Als ich in der fünften Klasse von der ViKo (Vinzenzkonferenz) hörte, informierte mich gleich darüber, ob ich auch schon hin dürfe. Leider kann man erst ab der achten Klasse mitmachen, also freute ich mich drei Jahre lang, in die ViKo zu kommen.

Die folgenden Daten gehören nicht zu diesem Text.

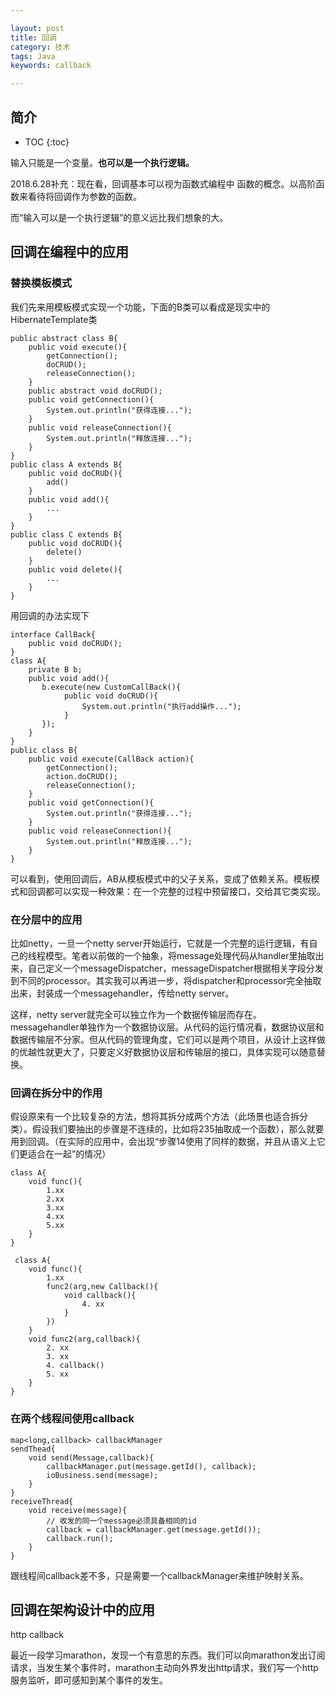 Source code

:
 ```yaml
---

layout: post
title: 回调
category: 技术
tags: Java
keywords: callback

---
```


## 简介

* TOC
{:toc}

输入只能是一个变量。**也可以是一个执行逻辑。**

2018.6.28补充：现在看，回调基本可以视为函数式编程中 函数的概念。以高阶函数来看待将回调作为参数的函数。

而“输入可以是一个执行逻辑”的意义远比我们想象的大。

## 回调在编程中的应用

### 替换模板模式

我们先来用模板模式实现一个功能，下面的B类可以看成是现实中的HibernateTemplate类

    public abstract class B{  
        public void execute(){   
            getConnection();    
            doCRUD();    
            releaseConnection();    
    	}    
        public abstract void doCRUD();  
        public void getConnection(){    
            System.out.println("获得连接...");    
        }    
        public void releaseConnection(){    
            System.out.println("释放连接...");    
        }    
    }  
    public class A extends B{  
        public void doCRUD(){    
        	add()
        }    
        public void add(){    
        	...
        }    
    }  
    public class C extends B{  
        public void doCRUD(){    
        	delete()
        }    
        public void delete(){    
        	...
        }    
    }  

用回调的办法实现下

    interface CallBack{   
        public void doCRUD();     
    }    
    class A{
        private B b;
        public void add(){    
           b.execute(new CustomCallBack(){
                public void doCRUD(){    
                    System.out.println("执行add操作...");    
                }
           });
        }    
    }
    public class B{  
        public void execute(CallBack action){ 
            getConnection();    
            action.doCRUD(); 
            releaseConnection();    
        }    
        public void getConnection(){    
            System.out.println("获得连接...");    
        }    
        public void releaseConnection(){    
            System.out.println("释放连接...");    
        }    
    } 

可以看到，使用回调后，AB从模板模式中的父子关系，变成了依赖关系。模板模式和回调都可以实现一种效果：在一个完整的过程中预留接口，交给其它类实现。

### 在分层中的应用

比如netty，一旦一个netty server开始运行，它就是一个完整的运行逻辑，有自己的线程模型。笔者以前做的一个抽象，将message处理代码从handler里抽取出来，自己定义一个messageDispatcher，messageDispatcher根据相关字段分发到不同的processor。其实我可以再进一步，将dispatcher和processor完全抽取出来，封装成一个messagehandler，传给netty server。

这样，netty server就完全可以独立作为一个数据传输层而存在。messagehandler单独作为一个数据协议层。从代码的运行情况看，数据协议层和数据传输层不分家。但从代码的管理角度，它们可以是两个项目，从设计上这样做的优越性就更大了，只要定义好数据协议层和传输层的接口，具体实现可以随意替换。

### 回调在拆分中的作用

假设原来有一个比较复杂的方法，想将其拆分成两个方法（此场景也适合拆分类）。假设我们要抽出的步骤是不连续的，比如将235抽取成一个函数），那么就要用到回调。（在实际的应用中，会出现“步骤14使用了同样的数据，并且从语义上它们更适合在一起”的情况）

    class A{
        void func(){
            1.xx
            2.xx
            3.xx
            4.xx
            5.xx
        }
    }
    
     class A{
        void func(){
            1.xx
            func2(arg,new Callback(){
                void callback(){
                    4. xx
                }
            })  
        }
        void func2(arg,callback){
            2. xx
            3. xx
            4. callback()
            5. xx
        }
    }

### 在两个线程间使用callback

	map<long,callback> callbackManager
	sendThead{
		void send(Message,callback){
			callbackManager.put(message.getId(), callback);
			ioBusiness.send(message);
		}
	}
	receiveThread{
		void receive(message){
			// 收发的同一个message必须具备相同的id
			callback = callbackManager.get(message.getId());
			callback.run();
		}
	}
	
跟线程间callback差不多，只是需要一个callbackManager来维护映射关系。

## 回调在架构设计中的应用

http callback

最近一段学习marathon，发现一个有意思的东西。我们可以向marathon发出订阅请求，当发生某个事件时，marathon主动向外界发出http请求，我们写一个http服务监听，即可感知到某个事件的发生。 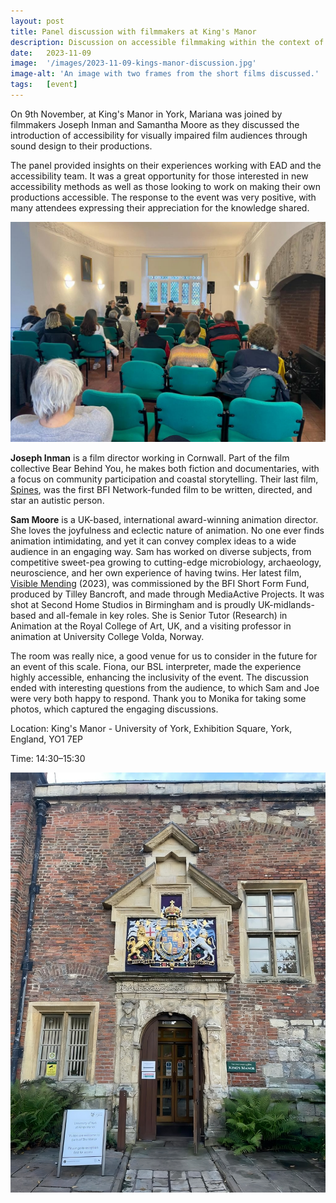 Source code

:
 ```yaml
---
layout: post
title: Panel discussion with filmmakers at King's Manor
description: Discussion on accessible filmmaking within the context of the EAD methods.
date:   2023-11-09
image:  '/images/2023-11-09-kings-manor-discussion.jpg'
image-alt: 'An image with two frames from the short films discussed.'
tags:   [event]
---
```


On 9th November, at King's Manor in York, Mariana was joined by filmmakers Joseph Inman and Samantha Moore as they discussed the introduction of accessibility for visually impaired film audiences through sound design to their productions.

The panel provided insights on their experiences working with EAD and the accessibility team. It was a great opportunity for those interested in new accessibility methods as well as those looking to work on making their own productions accessible. The response to the event was very positive, with many attendees expressing their appreciation for the knowledge shared.

![Photo of panel and audience.](../images/2023-11-09-kings-manor-discussion-2.jpeg)

**Joseph Inman** is a film director working in Cornwall. Part of the film collective Bear Behind You, he makes both fiction and documentaries, with a focus on community participation and coastal storytelling. Their last film, [Spines](neurodiverse-talent-and-crew), was the first BFI Network-funded film to be written, directed, and star an autistic person.

**Sam Moore** is a UK-based, international award-winning animation director. She loves the joyfulness and eclectic nature of animation. No one ever finds animation intimidating, and yet it can convey complex ideas to a wide audience in an engaging way. Sam has worked on diverse subjects, from competitive sweet-pea growing to cutting-edge microbiology, archaeology, neuroscience, and her own experience of having twins. Her latest film, [Visible Mending](https://visiblemendingfilm.com) (2023), was commissioned by the BFI Short Form Fund, produced by Tilley Bancroft, and made through MediaActive Projects. It was shot at Second Home Studios in Birmingham and is proudly UK-midlands-based and all-female in key roles. She is Senior Tutor (Research) in Animation at the Royal College of Art, UK, and a visiting professor in animation at University College Volda, Norway.

The room was really nice, a good venue for us to consider in the future for an event of this scale. Fiona, our BSL interpreter, made the experience highly accessible, enhancing the inclusivity of the event. The discussion ended with interesting questions from the audience, to which Sam and Joe were very both happy to respond. Thank you to Monika for taking some photos, which captured the engaging discussions.

Location: King's Manor - University of York, Exhibition Square, York, England, YO1 7EP

Time: 14:30–15:30

![Photo of King's Manor's entrance.](../images/2023-11-09-kings-manor-discussion-1.jpeg)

Die Schüler-ViKo am Kolleg besteht seit 1953 und gehört zur Vereinigung der deutschen Vinzenzkonferenzen e.V.. In dieser Vereinigung folgen alle dem Beispiel des Hl. Vinzenz von Paul: Kranke und alte Menschen zu betreuen. Wir betreuen die Senioren des ortsansässigen Altersheims “Luisenheim”, wo jedes Mitglied der ViKo einmal in der Woche eine ihm/ihr anvertraute Person besucht. Einmal die Woche treffen wir uns mit Frau Hartkamp und Pater Joos und tauschen uns über unsere Erfahrungen aus. Wir organisieren auch zusammen mit dem Altenwerk St. Blasien einige Veranstaltungen für Senioren, wie Gottesdienste oder Ausflüge. Zuletzt fuhren wir ans Kolleg St. Sebastian in Stegen, bei Freiburg, das im Schlossgarten der Familie von Kageneck liegt. Dort erfuhren wir etwas über die Schule und den Gründer der Schule und anschließend wurde von Pater Joos, eine kurze Messe gehalten.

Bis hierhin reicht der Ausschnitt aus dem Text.